With her former partner Jochen Gerz, Shalev-Gerz developed the acclaimed Monument Against Fascism in Hamburg. In A Thread, she worked with local residents to create a permanent installation of circular benches in a park in Glasgow. And in 2009’s Open Book, she created images of rare publications in collaboration with staff of the Vancouver Public Library. (This work has been remounted in the Walter C. Koerner Library at UBC.)
The complex, transcultural, and multilingual nature of Shalev-Gerz’s own narrative feeds into her generous examination of other people’s histories. It also seems to account for the way she opens herself to questions concerning how such histories are recounted and how individuals and groups may be portrayed. She registers memory as an insistent yet elusive presence in her art—as it is in our lives. Like memory, many of her images are spectral and multilayered, shifting and drifting across time and place. They slow down, loop around, fade, or face each other across spaces measured in silence.
The Belkin exhibition expands upon a show originally mounted at the Kamloops Art Gallery. Curator Annette Hurtig, who died last year of cancer, initiated the KAG show but was unable to complete it. (Fellow curator Charo Neville ably accomplished that task.) Hurtig’s ghost, however, seems to hover here with the other souls whose passing is marked by Shalev-Gerz’s images of a burial mound, an abandoned playground, a historic town square, and a road built by prisoners of the Buchenwald concentration camp.

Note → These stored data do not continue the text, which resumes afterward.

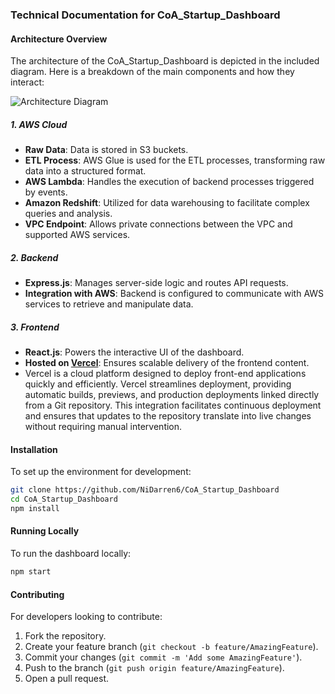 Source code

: ### Technical Documentation for CoA_Startup_Dashboard

#### Architecture Overview

The architecture of the CoA_Startup_Dashboard is depicted in the included diagram. Here is a breakdown of the main components and how they interact:

![Architecture Diagram](https://github.com/NiDarren6/CoA_Startup_Dashboard/assets/105614327/94a225ec-5d5c-41e0-a99d-a73722c3d163)


##### 1. AWS Cloud
- **Raw Data**: Data is stored in S3 buckets.
- **ETL Process**: AWS Glue is used for the ETL processes, transforming raw data into a structured format.
- **AWS Lambda**: Handles the execution of backend processes triggered by events.
- **Amazon Redshift**: Utilized for data warehousing to facilitate complex queries and analysis.
- **VPC Endpoint**: Allows private connections between the VPC and supported AWS services.

##### 2. Backend
- **Express.js**: Manages server-side logic and routes API requests.
- **Integration with AWS**: Backend is configured to communicate with AWS services to retrieve and manipulate data.

##### 3. Frontend
- **React.js**: Powers the interactive UI of the dashboard.
- **Hosted on [Vercel](https://vercel.com/)**: Ensures scalable delivery of the frontend content.
- Vercel is a cloud platform designed to deploy front-end applications quickly and efficiently. Vercel streamlines deployment, providing automatic builds, previews, and production deployments linked directly from a Git repository. This integration facilitates continuous deployment and ensures that updates to the repository translate into live changes without requiring manual intervention.

#### Installation
To set up the environment for development:
```bash
git clone https://github.com/NiDarren6/CoA_Startup_Dashboard
cd CoA_Startup_Dashboard
npm install
```

#### Running Locally
To run the dashboard locally:
```bash
npm start
```

#### Contributing
For developers looking to contribute:
1. Fork the repository.
2. Create your feature branch (`git checkout -b feature/AmazingFeature`).
3. Commit your changes (`git commit -m 'Add some AmazingFeature'`).
4. Push to the branch (`git push origin feature/AmazingFeature`).
5. Open a pull request.

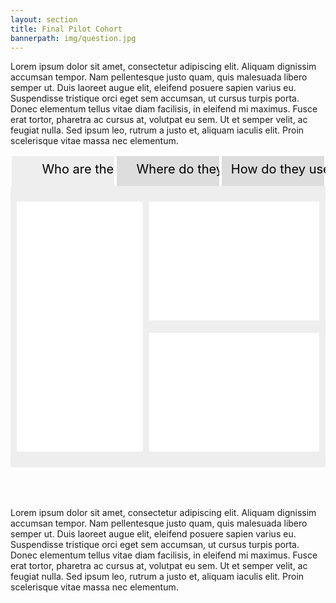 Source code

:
 ```yaml
---
layout: section
title: Final Pilot Cohort
bannerpath: img/question.jpg
---
```


<p>Lorem ipsum dolor sit amet, consectetur adipiscing elit. Aliquam dignissim accumsan tempor. Nam pellentesque justo quam, quis malesuada libero semper ut. Duis laoreet augue elit, eleifend posuere sapien varius eu. Suspendisse tristique orci eget sem accumsan, ut cursus turpis porta. Donec elementum tellus vitae diam facilisis, in eleifend mi maximus. Fusce erat tortor, pharetra ac cursus at, volutpat eu sem. Ut et semper velit, ac feugiat nulla. Sed ipsum leo, rutrum a justo et, aliquam iaculis elit. Proin scelerisque vitae massa nec elementum.</p>

<svg class="participantProfile" height="550px" width="100%">
	<g id="whoAreThey" class="profileTabs">
		<rect x="0" y="0" height="55px" width="33.33%" fill="#eee" stroke="#fff" stroke-width="4px" />
		<text x="10%" y="30px" font-size="20px">Who are they?</text>
	</g>
	<g id="whereTheyLive" class="profileTabs">
		<rect x="33.33%" y="0" height="55px" width="33.33%" fill="#ddd" stroke="#fff" stroke-width="4px" />
		<text x="40%" y="30px" font-size="20px">Where do they live?</text>
	</g>
	<g id="howTheyUseEnergy" class="profileTabs">
		<rect x="66.67%" y="0" height="55px" width="33.33%" fill="#ddd" stroke="#fff" stroke-width="4px" />
		<text x="70%" y="30px" font-size="20px">How do they use energy?</text>
	</g>
	<g id="howCharts" class="profileCharts">
		<rect x="0" y="50px" width="100%" height="450px" fill="#eee" stroke="none" />
		<rect x="2%" y="75" height="400" width="47%" fill="#fff" stroke="none"></rect>
		<rect x="51%" y="75" height="400" width="47%" fill="#fff" stroke="none"></rect>
	</g>
	<g id="whereCharts" class="profileCharts">
		<rect x="0" y="50px" width="100%" height="450px" fill="#eee" stroke="none" />
		<rect x="2%" y="75" height="400" width="30%" fill="#fff" stroke="none"></rect>
		<rect x="34%" y="75" height="190" width="64%" fill="#fff" stroke="none"></rect>
		<rect x="34%" y="285" height="190" width="64%" fill="#fff" stroke="none"></rect>
	</g>
	<g id="whoCharts" class="profileCharts">
		<rect x="0" y="50px" width="100%" height="450px" fill="#eee" stroke="none" />
		<rect x="2%" y="75" height="400" width="40%" fill="#fff" stroke="none"></rect>
		<rect x="44%" y="75" height="190" width="54%" fill="#fff" stroke="none"></rect>
		<rect x="44%" y="285" height="190" width="54%" fill="#fff" stroke="none"></rect>
	</g>
</svg>

<p>Lorem ipsum dolor sit amet, consectetur adipiscing elit. Aliquam dignissim accumsan tempor. Nam pellentesque justo quam, quis malesuada libero semper ut. Duis laoreet augue elit, eleifend posuere sapien varius eu. Suspendisse tristique orci eget sem accumsan, ut cursus turpis porta. Donec elementum tellus vitae diam facilisis, in eleifend mi maximus. Fusce erat tortor, pharetra ac cursus at, volutpat eu sem. Ut et semper velit, ac feugiat nulla. Sed ipsum leo, rutrum a justo et, aliquam iaculis elit. Proin scelerisque vitae massa nec elementum.</p>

As the Belkin’s Scott Watson notes in his curatorial essay, this exhibition “meditates on histories of dislocation and violence”. It also alludes to economic uncertainty (in the video Perpetuum Mobile, a 10-franc coin continuously spins and wobbles but never falls still), angels, art-making, and transcendence (the mixed-media installation Inseparable Angels: The Imaginary House of Walter Benjamin), and the intersection between personal and cultural identity (the two-channel video WHITE-OUT).
The “star” of WHITE-OUT, which is subtitled Between Telling and Listening, is Asa Simma, a Sami performance artist based in Stockholm. The Sami are an indigenous people whose traditional territory extends across northern Sweden, Norway, and Finland, and into Russia’s Kola Peninsula. In Shalev-Gerz’s work, Simma sits in her urban home and speaks about her family, her personal history, and her relationship to her Sami identity and culture. An intentional lacuna is created between “telling and listening” in the second projection of Simma, wordlessly hearing her own narrative while seated outdoors near her northern birthplace. Part of what is remarkable about this work is its relevance to the conditions, past and present, of Canada’s aboriginal peoples, and its timeliness in relationship to the Idle No More movement.
In the three-channel video Between Listening and Telling: Last Witnesses, Auschwitz 1945-2005, Shalev-Gerz gives shape to unspeakable loss, revealed in the resonant silences of 60 elderly Parisians, all survivors of Auschwitz, as they pause to collect their thoughts and memories before answering questions about their lives before, during, and after their death-camp incarcerations. Projected in slow motion, their wordless images moving right to left across three large video screens, the interview subjects look up, down, and sideways. They sigh, grimace, rub their faces, or cover their mouths. They lean backward or hunch forward as they summon the ghosts of their harrowing past. It’s a powerful and deeply moving work.